The trail heads east from the wayside into the Taylor County Forest. The hilly forest mainly consists of mixed hardwoods with maples and oaks, making for yellow, orange, red and brown leaves throughout autumn. Signs along the trail identify types of trees in the forest.
Hemlocks and aspen
Taylor County sits in a beltway where the agricultural southern part of the state gives way to the pine forests of the northern part. Between those two regions is a transition zone of maple-dominated forests and evergreens.
Among those evergreens is hemlock, and at about 0.7 miles the trail enters a pretty grove of them. A medium-size tree that was far more common in the state when Euro-American pioneers came here in the mid-1800s, hemlock usually grows up to three stories tall. Its scaly, deeply furrowed bark usually is gray to brown and usually the forest floor beneath its boughs is barren.
Flowing from the grove during spring is an intermittent stream that feeds the Black River. The trail is near the headwaters of the river, which runs nearly 200 miles to the southwest until joining the Mississippi River.
Next, the trail enters an aspen regeneration project area.

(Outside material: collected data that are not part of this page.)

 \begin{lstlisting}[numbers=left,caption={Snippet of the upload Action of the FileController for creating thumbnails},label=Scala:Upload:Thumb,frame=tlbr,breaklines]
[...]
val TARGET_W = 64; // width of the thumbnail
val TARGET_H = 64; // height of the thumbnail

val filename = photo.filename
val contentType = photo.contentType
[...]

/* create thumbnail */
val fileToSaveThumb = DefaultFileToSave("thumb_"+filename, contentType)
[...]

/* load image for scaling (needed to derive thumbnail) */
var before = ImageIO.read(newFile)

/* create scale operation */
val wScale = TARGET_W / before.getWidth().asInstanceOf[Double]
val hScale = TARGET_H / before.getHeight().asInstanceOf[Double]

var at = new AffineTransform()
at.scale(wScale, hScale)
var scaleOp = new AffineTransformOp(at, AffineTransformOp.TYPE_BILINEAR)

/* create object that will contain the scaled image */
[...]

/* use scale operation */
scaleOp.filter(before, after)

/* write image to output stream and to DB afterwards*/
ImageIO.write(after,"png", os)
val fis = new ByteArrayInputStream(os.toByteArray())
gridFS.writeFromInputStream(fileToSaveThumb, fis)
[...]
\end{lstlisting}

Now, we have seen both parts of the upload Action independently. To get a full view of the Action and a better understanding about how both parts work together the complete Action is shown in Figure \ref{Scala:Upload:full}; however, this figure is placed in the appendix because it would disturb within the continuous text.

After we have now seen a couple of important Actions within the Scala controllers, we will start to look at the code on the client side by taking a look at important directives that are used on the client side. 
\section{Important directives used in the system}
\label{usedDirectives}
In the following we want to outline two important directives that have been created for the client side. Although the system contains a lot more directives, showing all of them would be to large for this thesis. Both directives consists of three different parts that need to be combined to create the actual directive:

The quaking aspen’s bright yellow leaves in autumn are a nice contrast to the hemlock’s green. A popular pulpwood, aspen faces threats from hypoxylon canker and the evolving forest as Wisconsin’s second growth woodlands begins to transition to an old growth forest. Because of these three factors, the amount of aspen in Wisconsin has decreased since the early 1980s.
At about 1.4 miles, the trail crosses Beards Lane and enters private land. That land is closed during the November deer hunting season, so you’ll want to plan a hike here during the other months.
Ice age terrain
The Ice Age Trail marks the edge of the glacial advance when ice sheets were last in these parts, about 8000 BCE. The trial stretches more than 1100 miles long across the state and largely cuts northeast-southwest through Taylor County.

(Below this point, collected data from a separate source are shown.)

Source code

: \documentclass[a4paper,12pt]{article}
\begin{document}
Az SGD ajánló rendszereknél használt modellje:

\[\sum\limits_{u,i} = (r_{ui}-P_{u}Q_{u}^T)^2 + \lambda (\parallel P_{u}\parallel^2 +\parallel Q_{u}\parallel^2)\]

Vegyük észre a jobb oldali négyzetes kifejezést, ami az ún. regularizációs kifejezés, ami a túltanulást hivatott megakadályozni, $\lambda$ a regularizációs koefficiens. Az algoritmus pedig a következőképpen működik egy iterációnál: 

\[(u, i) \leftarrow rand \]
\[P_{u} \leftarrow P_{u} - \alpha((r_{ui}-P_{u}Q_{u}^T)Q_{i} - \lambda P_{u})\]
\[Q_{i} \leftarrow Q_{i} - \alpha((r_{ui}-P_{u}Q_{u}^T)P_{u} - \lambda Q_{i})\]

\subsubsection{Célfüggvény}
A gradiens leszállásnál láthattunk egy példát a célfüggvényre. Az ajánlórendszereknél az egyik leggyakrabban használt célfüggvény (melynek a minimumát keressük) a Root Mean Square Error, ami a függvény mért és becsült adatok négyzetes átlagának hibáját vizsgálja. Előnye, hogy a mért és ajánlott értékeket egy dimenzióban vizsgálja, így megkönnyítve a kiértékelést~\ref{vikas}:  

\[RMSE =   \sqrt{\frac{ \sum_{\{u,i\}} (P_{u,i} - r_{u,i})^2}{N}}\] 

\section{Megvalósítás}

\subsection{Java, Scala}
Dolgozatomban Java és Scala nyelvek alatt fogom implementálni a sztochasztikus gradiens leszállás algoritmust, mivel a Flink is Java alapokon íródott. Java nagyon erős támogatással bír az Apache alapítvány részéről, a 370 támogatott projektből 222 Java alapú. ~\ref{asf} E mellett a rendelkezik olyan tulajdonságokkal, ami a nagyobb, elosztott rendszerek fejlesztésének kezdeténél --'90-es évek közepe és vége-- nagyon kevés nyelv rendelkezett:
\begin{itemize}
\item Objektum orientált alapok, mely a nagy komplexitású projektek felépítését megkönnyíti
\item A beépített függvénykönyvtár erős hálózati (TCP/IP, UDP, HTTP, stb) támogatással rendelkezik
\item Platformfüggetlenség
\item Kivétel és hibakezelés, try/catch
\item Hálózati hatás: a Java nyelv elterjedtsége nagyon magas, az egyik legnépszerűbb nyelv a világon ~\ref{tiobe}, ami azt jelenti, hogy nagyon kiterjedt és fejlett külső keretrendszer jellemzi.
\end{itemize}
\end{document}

Much of the trail consists of rolling glacial terrain. The small knolls or mounds, known as hummocks, usually are no more than 15 feet high. They often form near kettle lakes. At 2.4 miles, the tail passes one small kettle and then at about 3.2 miles pass another, East Lake.
Hummocks and kettle lakes formed at the end of the last ice age when the top icy layer of the glacier melted, leaving a strata of sediment piled atop a massive chunk of ice. The weight of that chunk depressed the ground, forming a bowl that the ice then melted in. The sediment above the ice sunk to the kettle lake’s bottom while plants colonized and stabilized the surrounding sediment, forming the hummocks.

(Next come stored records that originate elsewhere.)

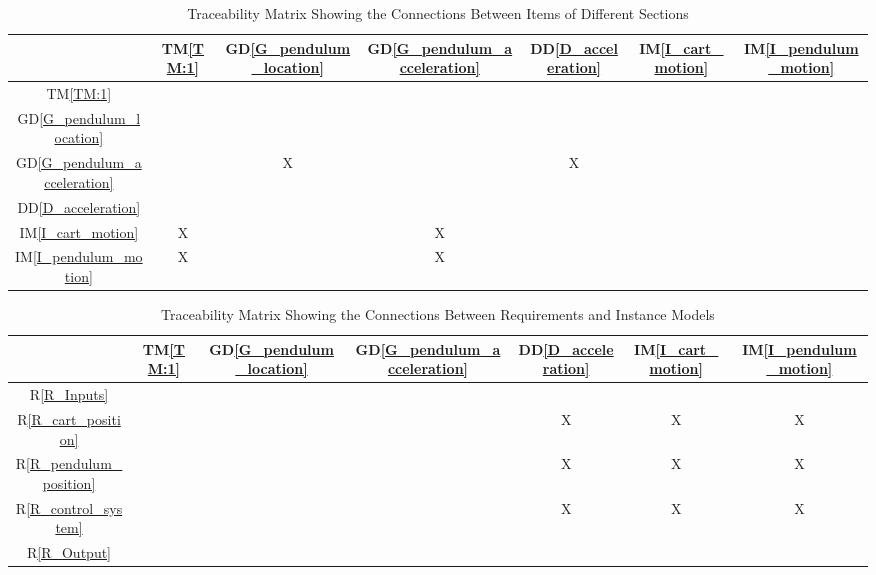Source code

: \documentclass[12pt]{article}
\newcommand{\dref}[1]{GD\ref{#1}}
\newcommand{\ddref}[1]{DD\ref{#1}}
\newcommand{\tref}[1]{TM\ref{#1}}
\newcommand{\iref}[1]{IM\ref{#1}}
\newcommand{\rref}[1]{R\ref{#1}}
\begin{document}
\begin{table}[h!]
\centering
\begin{tabular}{|c|c|c|c|c|c|c|}
\hline
	& \tref{TM:1}& \dref{G_pendulum_location}& \dref{G_pendulum_acceleration}& \ddref{D_acceleration}& \iref{I_cart_motion}& \iref{I_pendulum_motion} \\
\hline
\tref{TM:1}                       & & & & & & \\ \hline
\dref{G_pendulum_location}        & & & & & & \\ \hline
\dref{G_pendulum_acceleration}    & &X& &X& & \\ \hline
\ddref{D_acceleration}            & & & & & & \\ \hline
\iref{I_cart_motion}              &X& &X& & & \\ \hline
\iref{I_pendulum_motion}          &X& &X& & & \\
\hline
\end{tabular}
\caption{Traceability Matrix Showing the Connections Between Items of Different Sections}
\label{Table:trace}
\end{table}

\begin{table}[h!]
\centering
\begin{tabular}{|c|c|c|c|c|c|c|}
\hline
	& \tref{TM:1}& \dref{G_pendulum_location}& \dref{G_pendulum_acceleration}& \ddref{D_acceleration}& \iref{I_cart_motion}& \iref{I_pendulum_motion} \\
\hline
\rref{R_Inputs}              & & & & & & \\ \hline
\rref{R_cart_position}       & & & &X&X&X\\ \hline
\rref{R_pendulum_position}   & & & &X&X&X\\ \hline
\rref{R_control_system}      & & & &X&X&X\\ \hline
\rref{R_Output}              & & & & & & \\
\hline
\end{tabular}
\caption{Traceability Matrix Showing the Connections Between Requirements and Instance Models}
\label{Table:R_trace}
\end{table}

\end{document}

After East Lake, the forest becomes less hilly as you begin the climb to top of Moose Mountain. Erratics – large boulders that advancing glaciers sheared off and carried here from Canada – are all across the mountain and surrounding area.
Around 5 miles in, the trail reaches Moose Mountain’s top, about 1780 feet above sea level. From there, you’re treated to panoramic views of the surrounding forest – which appears in a rainbow of harvest colors during autumn – and the Ice Age-shaped terrain.
The trail then descends and at about 6.5 miles arrives at County Road D. This part of the trail overlaps with the Rib Lake Nordic Ski Trail network.
Pine Line segment
Another great segment of the Ice Age Trail to hike is nearby. The Pine Line segment runs a short 0.9 miles one-way from the parking area at the Fisher Creek Road/Fawn Avenue intersection to Wis. Hwy. 13.
To reach the trailhead, from Medford take Wis. Hwy. 13 north about 13 miles. Turn left/west onto North Chelsea Avenue then go right/north on Fischer Creek Road. Park off the road at the intersection of Fawn Avenue.
The trail heads east. After crossing the Pine Line multi-use trail, it runs alongside a farm field with a forest on the north/west side.
About halfway from in, the trail enters the forest. At 0.6 miles is a small clearing in the woods that’s a primitive campsite built by local Boy Scouts.
Turn back when the trail reaches Hwy. 13. If looking for a longer walk, head north about 0.7 miles along the road shoulder to the wayside where the East Lake segment begins.